We’ve had much good signal and noise in the air here about The Pirate’s Daughter, rising electric from the combination of Errol Flynn, the island of Jamaica, and prose that is beautiful enough to grant the taste and breath of the islands. There will be news of that novel in the next few days.
But my heart and mind turn again and again these days to another title on our list. I’ve written here about editing Every Past Thing, about being carried on Pamela Thompson’s voice, about my falling for the novel’s protagonist, Mary Jane Elmer, about how the book seems to me in the lineage of Edith Wharton, Virginia Woolf, Henry James. For reasons I’d love to discuss soundly with the entire National Book Critics Circle, I believe the discussion should be wide of this astounding literary accomplishment, this assured debut novel, this rare story of a woman in New York in 1899 who rebuilds her heart when she realizes that she has lost a sense of where her love lies among all the men who have moved her.

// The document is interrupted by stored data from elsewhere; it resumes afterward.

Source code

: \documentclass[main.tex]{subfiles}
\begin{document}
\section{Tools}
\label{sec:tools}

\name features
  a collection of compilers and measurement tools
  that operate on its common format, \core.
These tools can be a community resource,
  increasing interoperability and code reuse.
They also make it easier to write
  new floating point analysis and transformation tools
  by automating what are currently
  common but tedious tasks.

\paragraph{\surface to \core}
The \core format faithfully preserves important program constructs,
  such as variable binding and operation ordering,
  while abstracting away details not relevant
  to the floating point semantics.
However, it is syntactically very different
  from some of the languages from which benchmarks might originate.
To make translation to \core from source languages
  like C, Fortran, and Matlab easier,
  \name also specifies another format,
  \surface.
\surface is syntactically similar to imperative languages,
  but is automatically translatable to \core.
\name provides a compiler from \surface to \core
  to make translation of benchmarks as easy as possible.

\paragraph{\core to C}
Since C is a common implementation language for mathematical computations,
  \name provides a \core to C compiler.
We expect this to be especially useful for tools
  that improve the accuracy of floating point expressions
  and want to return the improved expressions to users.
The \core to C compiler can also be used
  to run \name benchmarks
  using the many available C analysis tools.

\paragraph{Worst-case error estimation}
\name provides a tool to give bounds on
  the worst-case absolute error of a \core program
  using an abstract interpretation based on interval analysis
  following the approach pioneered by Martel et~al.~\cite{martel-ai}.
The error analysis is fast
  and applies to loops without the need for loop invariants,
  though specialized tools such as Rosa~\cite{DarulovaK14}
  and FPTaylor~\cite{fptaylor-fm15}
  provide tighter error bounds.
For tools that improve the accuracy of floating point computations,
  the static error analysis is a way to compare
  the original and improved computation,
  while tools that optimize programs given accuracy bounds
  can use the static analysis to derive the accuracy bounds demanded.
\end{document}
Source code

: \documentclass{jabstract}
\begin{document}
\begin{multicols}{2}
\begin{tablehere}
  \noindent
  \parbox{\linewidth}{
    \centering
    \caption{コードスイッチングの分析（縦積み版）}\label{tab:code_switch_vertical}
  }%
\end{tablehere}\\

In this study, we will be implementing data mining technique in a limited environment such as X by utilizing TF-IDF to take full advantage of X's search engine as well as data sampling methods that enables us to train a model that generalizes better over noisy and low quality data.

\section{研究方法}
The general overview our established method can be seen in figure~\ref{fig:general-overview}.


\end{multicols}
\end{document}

I want every reader of serious fiction to know of this masterful novel, copies of which I carry with me everywhere these days. Of course I have no idea how many of those readers ever arrive at this site, but let me turn a leaf of Pamela’s prose here for those who do:
from Every Past Thing:
She fishes in her bag for the maroon pebbles she picked up on the street and drops one into her saucer. One, he loves me. Two, he loves me not. If Jimmy Roberts walked in the door, would he recognize her? He who promised, I will remember you all my days.What did any promise mean, if one were false? She examines her own. To collect nail clippings, stones, dates, newspaper notices; to fill the green book with what she knows of life. To find her own Method. Yet she does not put away the pebbles and takes the cap off her pen . . . . under Thing(s):
As little as I know of Natural History, I know enough to see that rocks are nothing living. If some are formed in Fire, most are the children of Monotony: the wind that brushes by again and again, the water that tumbles down along a course whose variety only Years reveal. Their slow Settling—that is not a story human patience can stand.

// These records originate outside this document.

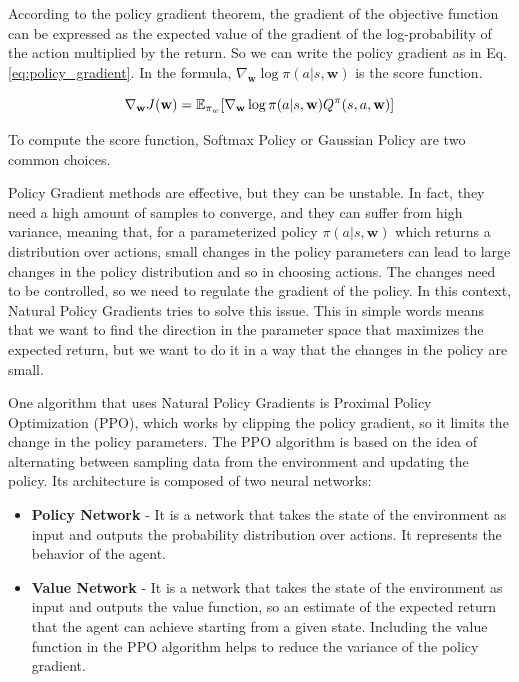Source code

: According to the policy gradient theorem, the gradient of the objective function can be expressed as the expected value of the gradient of the log-probability of the action multiplied by the return.
So we can write the policy gradient as in Eq. \ref{eq:policy_gradient}.
In the formula, $\nabla_{\textbf{w}} \log \pi(a|s, \textbf{w})$ is the score function.

\begin{equation} \label{eq:policy_gradient}
    \nabla_{\textbf{w}} J(\textbf{w}) = \operatorname{\mathbb{E}}_{\pi_w}[\nabla_{\textbf{w}} \log \pi(a|s, \textbf{w}) Q^{\pi}(s, a, \textbf{w})]
\end{equation}


To compute the score function, Softmax Policy or Gaussian Policy are two common choices.

Policy Gradient methods are effective, but they can be unstable.
In fact, they need a high amount of samples to converge, and they can suffer from high variance, meaning that, for a parameterized policy $\pi(a|s, \textbf{w})$ which returns a distribution over actions, small changes in the policy parameters can lead to large changes in the policy distribution and so in choosing actions.
The changes need to be controlled, so we need to regulate the gradient of the policy.
In this context, Natural Policy Gradients tries to solve this issue.
This in simple words means that we want to find the direction in the parameter space that maximizes the expected return, but we want to do it in a way that the changes in the policy are small.


One algorithm that uses Natural Policy Gradients is Proximal Policy Optimization (PPO), which works by clipping the policy gradient, so it limits the change in the policy parameters.
The PPO algorithm is based on the idea of alternating between sampling data from the environment and updating the policy.
Its architecture is composed of two neural networks:

\begin{itemize}
    \item \textbf{Policy Network} - It is a network that takes the state of the environment as input and outputs the probability distribution over actions.
    It represents the behavior of the agent.
    \item \textbf{Value Network} - It is a network that takes the state of the environment as input and outputs the value function, so an estimate of the expected return that the agent can achieve starting from a given state.
    Including the value function in the PPO algorithm helps to reduce the variance of the policy gradient.
\end{itemize}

She is not so steady as all that, so perhaps it is ill-conceived to think of the stories she might write as stones, for that makes their author water (and she is not so free). Something hard is in her, and needs to find a corresponding hardness in the world. Would that her products were so elegant as the oyster’s. She feels kinship with that repetitive mollusk, who makes such a production of injury and intruders, wrapping the innocent grain. The guilt of the oyster is hers.

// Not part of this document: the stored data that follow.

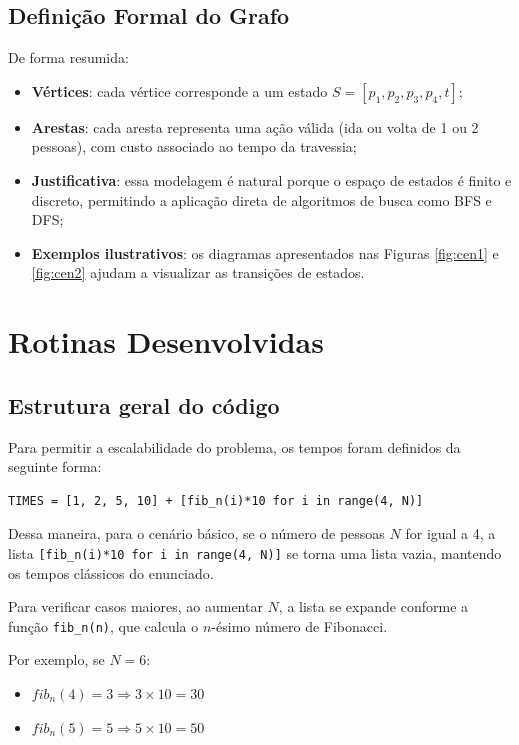 \documentclass[12pt,a4paper]{article}
\begin{document}
\subsection{Definição Formal do Grafo}
De forma resumida:
\begin{itemize}
\item \textbf{Vértices}: cada vértice corresponde a um estado $S = [p_1, p_2, p_3, p_4, t]$;
\item \textbf{Arestas}: cada aresta representa uma ação válida (ida ou volta de 1 ou 2 pessoas), com custo associado ao tempo da travessia;
\item \textbf{Justificativa}: essa modelagem é natural porque o espaço de estados é finito e discreto, permitindo a aplicação direta de algoritmos de busca como BFS e DFS;
\item \textbf{Exemplos ilustrativos}: os diagramas apresentados nas Figuras \ref{fig:cen1} e \ref{fig:cen2} ajudam a visualizar as transições de estados.
\end{itemize}

\section{Rotinas Desenvolvidas}

\subsection{Estrutura geral do código}

Para permitir a escalabilidade do problema, os tempos foram definidos da seguinte forma:

\begin{lstlisting}
TIMES = [1, 2, 5, 10] + [fib_n(i)*10 for i in range(4, N)]
\end{lstlisting}

Dessa maneira, para o cenário básico, se o número de pessoas $N$ for igual a 4, a lista
\texttt{[fib\_n(i)*10 for i in range(4, N)]} se torna uma lista vazia, mantendo os tempos clássicos do enunciado.

Para verificar casos maiores, ao aumentar $N$, a lista se expande conforme a função \texttt{fib\_n(n)}, que calcula o $n$-ésimo número de Fibonacci.

Por exemplo, se $N = 6$:
\begin{itemize}
    \item $fib_n(4) = 3 \Rightarrow 3 \times 10 = 30$
    \item $fib_n(5) = 5 \Rightarrow 5 \times 10 = 50$
\end{itemize}
\end{document}
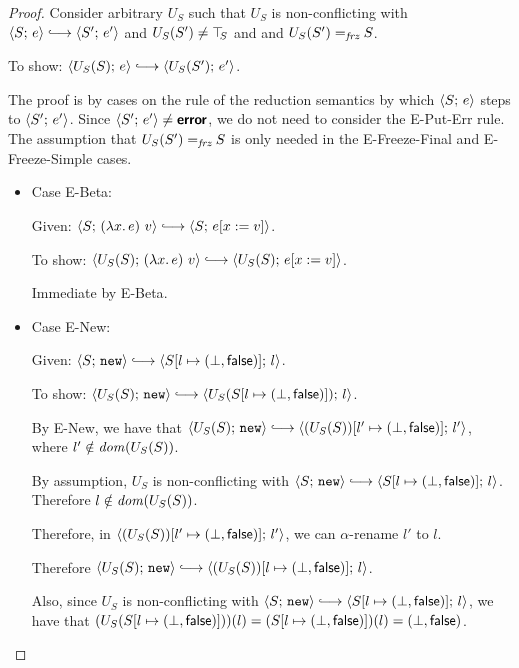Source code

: \begin{proof}
  Consider arbitrary $U_S$ such that $U_S$ is non-conflicting with
  $\config{S}{e} \parstepsto \config{S'}{e'}$ and $U_S(S') \neq \top\hspace{-0.85mm}_{S}$
  and and $U_S(S') =_{\textit{frz}} S$.

  To show: $\config{U_S(S)}{e} \parstepsto \config{U_S(S')}{e'}$.

  The proof is by cases on the rule of the reduction semantics by
  which $\langle S;\, e \rangle$ steps to $\langle S';\, e' \rangle$.  Since
  $\langle S';\, e' \rangle \neq \textbf{\textsf{error}}$, we do not need to consider the {\sc
    E-Put-Err} rule.  The assumption that $U_S(S') =_{\textit{frz}} S$ is
  only needed in the {\sc E-Freeze-Final} and {\sc E-Freeze-Simple}
  cases.

  \begin{itemize}

    \item Case {\sc E-Beta}:

      Given: $\config{S}{\app{(\lam{x}{e})}{v}} \parstepsto
      \config{S}{\subst{e}{x}{v}}$.

      To show: $\config{U_S(S)}{\app{(\lam{x}{e})}{v}} \parstepsto
      \config{U_S(S)}{\subst{e}{x}{v}}$.

      Immediate by {\sc E-Beta}.

    \item Case {\sc E-New}:

      Given: $\config{S}{\NEW} \parstepsto
      \config{\extS{S}{l}{\bot}{\frozenfalse}}{l}$.

      To show: $\config{U_S(S)}{\NEW} \parstepsto
      \config{U_S(\extS{S}{l}{\bot}{\frozenfalse})}{l}$.

      By {\sc E-New}, we have that $\config{U_S(S)}{\NEW} \parstepsto
      \config{\extS{(U_S(S))}{l'}{\bot}{\frozenfalse}}{l'}$, where $l'
      \notin \mathit{dom}(U_S(S))$.

      By assumption, $U_S$ is non-conflicting with $\config{S}{\NEW}
      \parstepsto \config{\extS{S}{l}{\bot}{\frozenfalse}}{l}$.
      Therefore $l \notin \mathit{dom}(U_S(S))$.

      Therefore, in
      $\langle (U_S(S))[l' \mapsto (\bot, \textsf{false})];\, l' \rangle$, we
      can $\alpha$-rename $l'$ to $l$.

      Therefore $\config{U_S(S)}{\NEW} \parstepsto
      \config{\extS{(U_S(S))}{l}{\bot}{\frozenfalse}}{l}$.

      Also, since $U_S$ is non-conflicting with $\config{S}{\NEW}
      \parstepsto \config{\extS{S}{l}{\bot}{\frozenfalse}}{l}$, we
      have that $(U_S(S[l \mapsto (\bot, \textsf{false})]))(l) =
      (S[l \mapsto (\bot, \textsf{false})])(l) =
      (\bot, \textsf{false})$.


\end{itemize}
\end{proof}
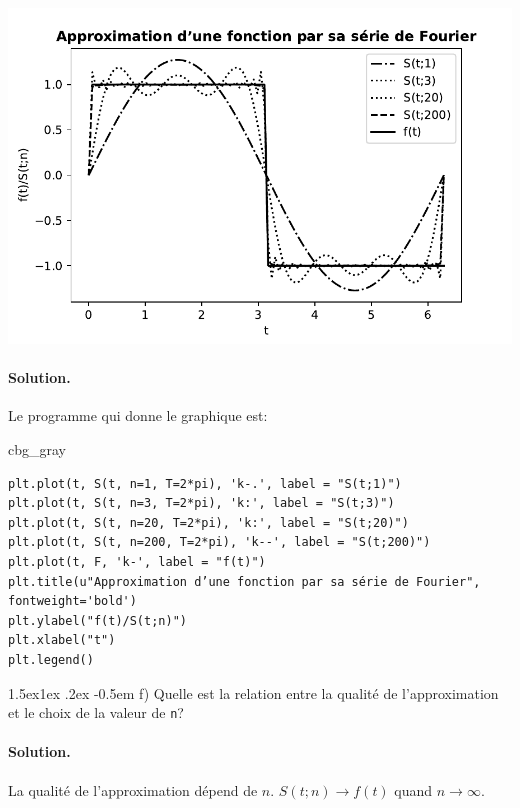 \documentclass[%
oneside,                 %
final,                   %
10pt,french]{article}
\makeatletter
\newenvironment{_cod_tight}[1]{
   \def\FrameCommand{\colorbox{#1}}
   \FrameRule0.6pt\MakeFramed {\FrameRestore}\vskip3mm}
   {\vskip0mm\endMakeFramed}
\newenvironment{cod}[1]{
\bgroup\rmfamily
\fboxsep=0mm\relax
\begin{_cod_tight}{#1}
\list{}{\parsep=-2mm\parskip=0mm\topsep=0pt\leftmargin=2mm
\rightmargin=2\leftmargin\leftmargin=4pt\relax}
\item\relax}
{\endlist\end{_cod_tight}\egroup}
\newenvironment{doconceexercise}{}{}
\newcommand\subex{\@startsection{paragraph}{4}{\z@}%
                  {1.5ex\@plus1ex \@minus.2ex}%
                  {-0.5em}%
                  {\normalfont\normalsize\bfseries}}
\makeatother
\begin{document}
\begin{doconceexercise}
\centerline{\includegraphics[width=1.0\linewidth]{imgs/fourier.pdf}}

\vspace{6mm}




\paragraph{Solution.}
Le programme qui donne le graphique est:
\begin{cod}{cbg_gray}\begin{verbatim}
plt.plot(t, S(t, n=1, T=2*pi), 'k-.', label = "S(t;1)")
plt.plot(t, S(t, n=3, T=2*pi), 'k:', label = "S(t;3)")
plt.plot(t, S(t, n=20, T=2*pi), 'k:', label = "S(t;20)")
plt.plot(t, S(t, n=200, T=2*pi), 'k--', label = "S(t;200)")
plt.plot(t, F, 'k-', label = "f(t)")
plt.title(u"Approximation d’une fonction par sa série de Fourier", fontweight='bold')
plt.ylabel("f(t)/S(t;n)")
plt.xlabel("t")
plt.legend()
\end{verbatim}
\end{cod}
\noindent


\subex{f)}
Quelle est la relation entre la qualité de l'approximation et le choix de la valeur de \texttt{n}?


\paragraph{Solution.}
La qualité de l'approximation dépend de $n$. $S(t;n)\rightarrow f(t)$ quand $n\rightarrow\infty$.


\end{doconceexercise}
\end{document}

The end of the sand, and the start of the pearl. Jimmy Roberts entered her world, and she has ever after been embroidering him with her own substance. If he knew what worlds were made of his words—
If, what?
That is what she has come to find out. She can imagine the end of the story. She has lived nearly four decades, and watched all the while. The mollusk makes something else altogether of a grain of sand, and the pearl never again rests on the beach, a grain among grains. The man never again a man among fellows. Yes, she knows that this wrapping of her own substance around this foreign body, Jimmy Roberts—no one hers, no one she has any claim to touch or hold or keep—is a long violence, the wrapping a killing, her words a winding-sheet about one who lives. She hopes he lives. But it has been years since his last letter.
. . .
One—(she moves a pebble into her saucer) we are in New York because Edwin was admitted to the National Academy of Design.
Two—(she moves another) we are in New York because Jimmy Roberts came here first, and I conspired to follow.
“Another?” the red-haired giant asks her.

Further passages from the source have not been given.